One day it finds itself on some far orb, utterly alone despite all its plurality, every possible variation of its archives plumbed, the stars still out of reach, knowing only that it has encountered cultures and civilizations and individuals of indescribable difference and diversity, and made them all into its own image. It is a child reaching for a soap bubble in innocent wonder, and finding only an oily residue on its hands, and the world cheapened and coarsened. And it weeps, if such a thing can weep. Perhaps, by then and after so many bodies, it has finally learned.

“You see?” Kern asks it. She and Lante/Meshner sit on a beach Kern remembers from the world that bears her name, in this closing scene of the fast-forward narrative she has run for it. There are lights deep in the water, a city of stomatopods extending all the way to where the deep water starts. Behind them are trees shrouded in glittering strands, the Great Nest by the Western Ocean, still one of the key metropolises of the Portiid world. Kern had anticipated the much-abused implant failing before now, but the joy of working with an organism evolved to dwell and multiply in the microcosm of a drop of water is that simulations can be very low resolution and yet still entirely engrossing.
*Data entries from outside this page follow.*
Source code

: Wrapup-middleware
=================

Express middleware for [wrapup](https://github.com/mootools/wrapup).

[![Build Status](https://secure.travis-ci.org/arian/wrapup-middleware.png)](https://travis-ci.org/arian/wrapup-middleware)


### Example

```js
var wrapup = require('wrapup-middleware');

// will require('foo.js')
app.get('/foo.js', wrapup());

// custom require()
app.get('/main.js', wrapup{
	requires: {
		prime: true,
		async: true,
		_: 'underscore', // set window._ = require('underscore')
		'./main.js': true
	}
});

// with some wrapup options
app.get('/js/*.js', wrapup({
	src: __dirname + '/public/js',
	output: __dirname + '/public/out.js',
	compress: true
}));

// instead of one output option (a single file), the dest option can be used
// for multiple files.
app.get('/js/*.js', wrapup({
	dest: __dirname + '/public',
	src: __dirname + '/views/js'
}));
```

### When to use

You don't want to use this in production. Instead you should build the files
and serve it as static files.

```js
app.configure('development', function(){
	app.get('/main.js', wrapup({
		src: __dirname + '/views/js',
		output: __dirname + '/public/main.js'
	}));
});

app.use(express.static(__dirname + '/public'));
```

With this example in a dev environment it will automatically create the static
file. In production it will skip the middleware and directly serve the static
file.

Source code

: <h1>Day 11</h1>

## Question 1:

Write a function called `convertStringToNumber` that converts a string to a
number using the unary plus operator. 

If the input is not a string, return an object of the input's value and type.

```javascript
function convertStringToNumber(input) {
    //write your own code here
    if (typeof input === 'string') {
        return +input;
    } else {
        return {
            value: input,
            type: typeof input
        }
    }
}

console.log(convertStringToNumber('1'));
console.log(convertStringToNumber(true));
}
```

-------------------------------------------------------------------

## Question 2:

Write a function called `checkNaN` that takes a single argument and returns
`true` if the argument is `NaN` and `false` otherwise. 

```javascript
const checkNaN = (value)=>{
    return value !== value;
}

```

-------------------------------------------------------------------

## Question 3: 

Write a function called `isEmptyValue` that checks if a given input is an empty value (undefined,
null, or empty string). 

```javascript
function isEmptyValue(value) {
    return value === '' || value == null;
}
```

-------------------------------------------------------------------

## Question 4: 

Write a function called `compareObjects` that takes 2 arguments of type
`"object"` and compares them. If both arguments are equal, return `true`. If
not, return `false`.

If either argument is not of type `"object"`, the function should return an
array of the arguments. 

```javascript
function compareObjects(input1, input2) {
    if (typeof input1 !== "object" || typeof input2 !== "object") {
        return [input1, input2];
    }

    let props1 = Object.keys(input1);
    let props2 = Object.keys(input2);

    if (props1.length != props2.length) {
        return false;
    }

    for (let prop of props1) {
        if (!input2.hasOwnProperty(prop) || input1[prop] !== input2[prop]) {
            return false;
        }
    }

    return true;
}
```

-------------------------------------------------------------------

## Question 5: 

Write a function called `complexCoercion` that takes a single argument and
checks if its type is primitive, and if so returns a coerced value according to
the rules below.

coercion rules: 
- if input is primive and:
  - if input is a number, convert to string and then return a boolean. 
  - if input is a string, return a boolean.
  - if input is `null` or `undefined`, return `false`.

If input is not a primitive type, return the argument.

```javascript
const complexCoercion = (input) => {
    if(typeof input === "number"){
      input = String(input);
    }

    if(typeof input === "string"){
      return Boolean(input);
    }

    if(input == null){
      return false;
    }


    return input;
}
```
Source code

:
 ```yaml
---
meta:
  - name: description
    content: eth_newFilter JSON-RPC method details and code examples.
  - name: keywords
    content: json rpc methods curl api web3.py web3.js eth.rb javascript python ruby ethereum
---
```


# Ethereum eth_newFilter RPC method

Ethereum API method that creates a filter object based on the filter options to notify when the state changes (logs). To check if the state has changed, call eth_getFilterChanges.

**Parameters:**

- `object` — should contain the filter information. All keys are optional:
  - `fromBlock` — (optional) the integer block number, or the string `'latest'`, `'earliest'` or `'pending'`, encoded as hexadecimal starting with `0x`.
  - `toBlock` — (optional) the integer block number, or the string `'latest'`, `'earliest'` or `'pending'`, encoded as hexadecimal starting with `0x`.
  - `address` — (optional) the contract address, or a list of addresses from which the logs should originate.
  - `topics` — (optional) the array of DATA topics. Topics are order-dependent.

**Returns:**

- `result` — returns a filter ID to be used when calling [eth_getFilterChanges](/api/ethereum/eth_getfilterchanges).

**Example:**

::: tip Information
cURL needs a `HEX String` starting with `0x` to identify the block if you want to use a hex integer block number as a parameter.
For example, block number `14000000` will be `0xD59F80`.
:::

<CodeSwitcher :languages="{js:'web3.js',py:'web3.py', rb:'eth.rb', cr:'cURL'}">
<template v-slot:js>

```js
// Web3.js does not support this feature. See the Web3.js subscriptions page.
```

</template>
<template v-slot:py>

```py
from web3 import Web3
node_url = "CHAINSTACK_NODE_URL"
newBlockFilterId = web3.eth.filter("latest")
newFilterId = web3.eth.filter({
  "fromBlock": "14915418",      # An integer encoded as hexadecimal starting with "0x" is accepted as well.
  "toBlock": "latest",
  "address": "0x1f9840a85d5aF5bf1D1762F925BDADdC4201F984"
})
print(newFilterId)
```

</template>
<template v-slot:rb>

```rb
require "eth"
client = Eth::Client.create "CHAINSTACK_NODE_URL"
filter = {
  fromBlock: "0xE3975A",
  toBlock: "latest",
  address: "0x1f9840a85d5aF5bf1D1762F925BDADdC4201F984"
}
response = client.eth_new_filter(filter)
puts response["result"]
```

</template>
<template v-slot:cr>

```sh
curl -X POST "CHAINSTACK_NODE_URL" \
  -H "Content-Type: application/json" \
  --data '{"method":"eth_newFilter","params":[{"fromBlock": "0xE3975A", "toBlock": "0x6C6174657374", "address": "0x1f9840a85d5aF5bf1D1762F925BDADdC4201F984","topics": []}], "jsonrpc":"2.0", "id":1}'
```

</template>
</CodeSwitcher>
“You see the problem?” she prompts.

Lante keens, a sound just this side of human that expresses the grief and frustration of something as far from human as Kern has ever met, herself included.

“Let me tell you a story,” Kern says. She is still rebuilding herself, and she cannot find the acid sarcasm she would prefer. Instead she actually sounds calm and consoling, and barely recognizes herself. “There was a planet once, that humans made for themselves, but that instead was the domain of spiders. I will tell you about them, and about the humans that came to it, and how they could have destroyed each other, and been infinitely the poorer for it. But they found another way. There’s always another way. Even for you.”